どうなるのか2人とも何もわからないからこそ同じ感覚で楽しめる。
「さて、前、後、右、左どちらに進もう。それともルーレットで決める?」
「・・・・・・東西南北で進む方向をいいなさい。もう高校生でしょ」
こちらの考えを察したのか春野はこちらに辛く当たりながら呆れたようにため息をする。
「椿君は、頭のねじがよく外れるから面倒だわ」
「誉め言葉として受け取っておこう」
「そういう所があるから、友達がいないのよ」
春野の言葉に僕は雷に打たれたように固まる。
「友達はいるよ」
「親密ではないようだけど」
「友達に関係の深さは関係ない」
「椿君はそうかもしれないけど、他の人はどうなのかしらね。やっぱり距離感とか必要だと思うのだけれど、椿君はそこら辺はどうお考えなのか知りたいわ」
「そ、そ、それは、あれ、あれだよ。臨機応変と言うやつだよ」
「困ったらいつも臨機応変っていうわね」
「そ、そそそそそそうかな」
「声が震えているわよ、大丈夫?」
春野はわざとらしくこちらを心配する。
こちらの浅はかな考えを的確に打ち抜いた攻撃が僕にクリーンヒットだった。
心がグサリと刺されるような感覚に襲われてメンタルはボロボロだ。
「だい……じょうぶ」
「そう、それは良かったわ。まだ聞きたいことがあったから」
「え……」
そう言って春野は嗜虐的な笑みをこちらに向ける。
「強引に同居することもそうだし、急に旅をしようとすることもそうなのだけど、椿君の提案に付き合わされるのそれなりに大変なのだけど、そこら辺どう考えているか教えてくれないかしら。」
「グフ……」
強力なストレートパンチが僕の腹に直撃する。
(結構、かなり、超気にしていたことを言わないでほしいなーーーーーーー)
僕だって常識ぐらいはある。
自殺を妨害するという理由があるからといって、年頃の異性と半ば脅しのように一緒に暮らすという展開がヤバいことぐらいは理解しているし、今回の旅だって中々に頭の吹っ飛んだものだと言うことも分かっている。
それに付き合わされている春野が辛いとか大変だとか思っていないのか、表面には出さないがかなり気にしている。

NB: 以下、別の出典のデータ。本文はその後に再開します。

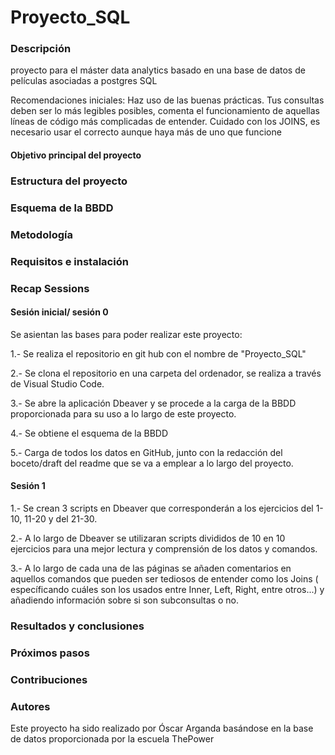 # Proyecto_SQL

### Descripción
proyecto para el máster data analytics basado en una base de datos de películas asociadas a postgres SQL

 Recomendaciones iniciales: Haz uso de las buenas prácticas. Tus consultas deben ser lo más legibles posibles, comenta el funcionamiento de aquellas líneas de código más complicadas de entender.
 Cuidado con los JOINS, es necesario usar el correcto aunque haya más de uno que funcione

 #### Objetivo principal del proyecto

### Estructura del proyecto


### Esquema de la BBDD 



### Metodología
### Requisitos e instalación
### Recap Sessions

#### Sesión inicial/ sesión 0

Se asientan las bases para poder realizar este proyecto:

1.- Se realiza el repositorio en git hub con el nombre de "Proyecto_SQL"

2.- Se clona el repositorio en una carpeta del ordenador, se realiza a través de Visual Studio Code.

3.- Se abre la aplicación Dbeaver y se procede a la carga de la BBDD proporcionada para su uso a lo largo de este proyecto.

4.- Se obtiene el esquema de la BBDD

5.- Carga de todos los datos en GitHub, junto con la redacción del boceto/draft del readme que se va a emplear a lo largo del proyecto.

#### Sesión 1

1.- Se crean 3 scripts en Dbeaver que corresponderán a los ejercicios del 1-10, 11-20 y del 21-30.

2.- A lo largo de Dbeaver se utilizaran scripts divididos de 10 en 10 ejercicios para una mejor lectura y comprensión de los datos y comandos.

3.- A lo largo de cada una de las páginas se añaden comentarios en aquellos comandos que pueden ser tediosos de entender como los Joins ( específicando cuáles son los usados entre Inner, Left, Right, entre otros...) y añadiendo información sobre si son subconsultas o no.


### Resultados y conclusiones
### Próximos pasos
### Contribuciones
### Autores

Este proyecto ha sido realizado por Óscar Arganda basándose en la base de datos proporcionada por la escuela ThePower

僕だって好きで相手の不機嫌にさせるようなことはしていないのだ。
「こ、これも臨機応変だよ。時には常識に囚われないこともいい結果を出すためには必要な事だから」
「また、臨機応変ね。まあ、結果的に上手くいっているから間違っているとは言い切れないわね」
「だろう」
春野の言葉に僕は少しだけ立ち直る。
世の中、結果が出ていればある程度の事は必要な事だったと許されるのだ。
結果良ければすべて良しと言うからね。
「それでも椿君に付き合うのは大変なのも事実だし、周りからもそう思われているのではないのかしら」
「そんなことはないはずだよ……」
「ふーん、そうなの。これは私の偏見かもしれないけれど、二週間も家に帰らなく学校もそれなりに休んでいるなら、それなりに対応に苦慮しそうなものだけど、椿君がその対応に追われている所をみていないのだけど、どうしているのかしら」
「……」
『寧ろお兄ちゃんがいなくなって広々やってる』
『当分帰ってこないなら、お兄ちゃんの部屋を私達の部屋にしようかなと思って』
『弓弦なら何とかなるな』
僕が休んでも急にいなくなっても大丈夫のように準備はしていた。だからこそ、ここ二週間の記憶を全力で振返っても、春野の言ったことに対して苦労したという記憶はほとんどない。
これは現状においてはいい展開である。
僕が好きに時間を使っても、他の人にあまり迷惑を掛けていない事なのだから。
「みんな優秀で優しいからね。僕の事を尊重してくれている」
「いい人たちに囲まれていてよかったわね」
「そうだね」
何とも言えない虚無感が襲ってくる。
京都について早々、僕のヒットポイントは0になった。
壊れたロボットのようになった僕を見て、春野は満足したのか先程しまった地図を要求してきた。
「あ、これ地図です」
「ありがとう」
そうして地図を少しだけ眺めた春野は持ってきたカバンの中に地図をしまう。
(僕の地図……)
春野にさらっと地図を奪われたが、コテンパンに叩きのめされた僕には眺める事しかできなかった。
「取り敢えず、南下していきましょうか」
「あ、はい。分かりました」
メンタルブレイクさせられた状態から、僕たちの京都旅行は始まった。